◆ **MATERIAL SHOWN**:
━━━━━━━━━━━━━━━━━━━━

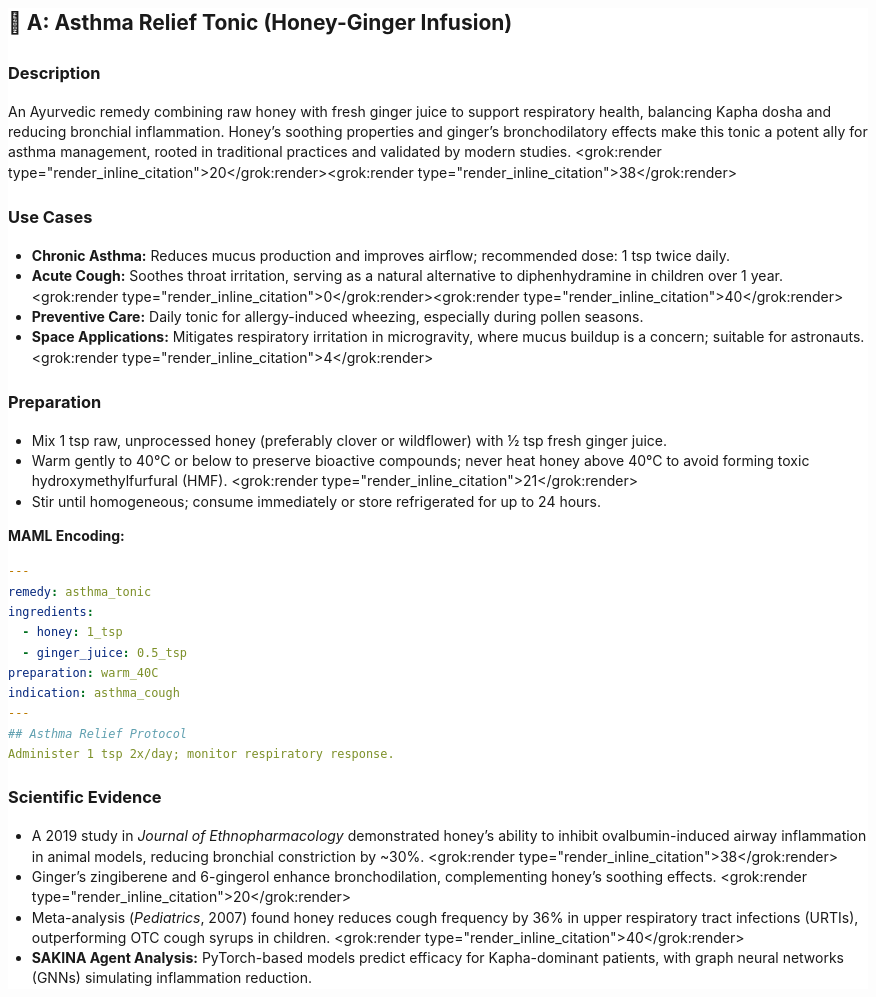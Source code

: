 ## 🐝 A: Asthma Relief Tonic (Honey-Ginger Infusion)

### Description
An Ayurvedic remedy combining raw honey with fresh ginger juice to support respiratory health, balancing Kapha dosha and reducing bronchial inflammation. Honey’s soothing properties and ginger’s bronchodilatory effects make this tonic a potent ally for asthma management, rooted in traditional practices and validated by modern studies. <grok:render type="render_inline_citation"><argument name="citation_id">20</argument></grok:render><grok:render type="render_inline_citation"><argument name="citation_id">38</argument></grok:render>

### Use Cases
- **Chronic Asthma:** Reduces mucus production and improves airflow; recommended dose: 1 tsp twice daily.
- **Acute Cough:** Soothes throat irritation, serving as a natural alternative to diphenhydramine in children over 1 year. <grok:render type="render_inline_citation"><argument name="citation_id">0</argument></grok:render><grok:render type="render_inline_citation"><argument name="citation_id">40</argument></grok:render>
- **Preventive Care:** Daily tonic for allergy-induced wheezing, especially during pollen seasons.
- **Space Applications:** Mitigates respiratory irritation in microgravity, where mucus buildup is a concern; suitable for astronauts. <grok:render type="render_inline_citation"><argument name="citation_id">4</argument></grok:render>

### Preparation
- Mix 1 tsp raw, unprocessed honey (preferably clover or wildflower) with ½ tsp fresh ginger juice.
- Warm gently to 40°C or below to preserve bioactive compounds; never heat honey above 40°C to avoid forming toxic hydroxymethylfurfural (HMF). <grok:render type="render_inline_citation"><argument name="citation_id">21</argument></grok:render>
- Stir until homogeneous; consume immediately or store refrigerated for up to 24 hours.

**MAML Encoding:**
```yaml
---
remedy: asthma_tonic
ingredients:
  - honey: 1_tsp
  - ginger_juice: 0.5_tsp
preparation: warm_40C
indication: asthma_cough
---
## Asthma Relief Protocol
Administer 1 tsp 2x/day; monitor respiratory response.
```

### Scientific Evidence
- A 2019 study in *Journal of Ethnopharmacology* demonstrated honey’s ability to inhibit ovalbumin-induced airway inflammation in animal models, reducing bronchial constriction by ~30%. <grok:render type="render_inline_citation"><argument name="citation_id">38</argument></grok:render>
- Ginger’s zingiberene and 6-gingerol enhance bronchodilation, complementing honey’s soothing effects. <grok:render type="render_inline_citation"><argument name="citation_id">20</argument></grok:render>
- Meta-analysis (*Pediatrics*, 2007) found honey reduces cough frequency by 36% in upper respiratory tract infections (URTIs), outperforming OTC cough syrups in children. <grok:render type="render_inline_citation"><argument name="citation_id">40</argument></grok:render>
- **SAKINA Agent Analysis:** PyTorch-based models predict efficacy for Kapha-dominant patients, with graph neural networks (GNNs) simulating inflammation reduction.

━━━━━━━━━━━━━━━━━━━━

◆ **TASK STATEMENT**: Return the span of lines in the data above that opens at the line with "- **Preventive Care:**" and closes at the line with "- Stir until", exactly, ends included, nothing else.

◆ **WORKED SOLUTION**:
- **Preventive Care:** Daily tonic for allergy-induced wheezing, especially during pollen seasons.
- **Space Applications:** Mitigates respiratory irritation in microgravity, where mucus buildup is a concern; suitable for astronauts. <grok:render type="render_inline_citation"><argument name="citation_id">4</argument></grok:render>

### Preparation
- Mix 1 tsp raw, unprocessed honey (preferably clover or wildflower) with ½ tsp fresh ginger juice.
- Warm gently to 40°C or below to preserve bioactive compounds; never heat honey above 40°C to avoid forming toxic hydroxymethylfurfural (HMF). <grok:render type="render_inline_citation"><argument name="citation_id">21</argument></grok:render>
- Stir until homogeneous; consume immediately or store refrigerated for up to 24 hours.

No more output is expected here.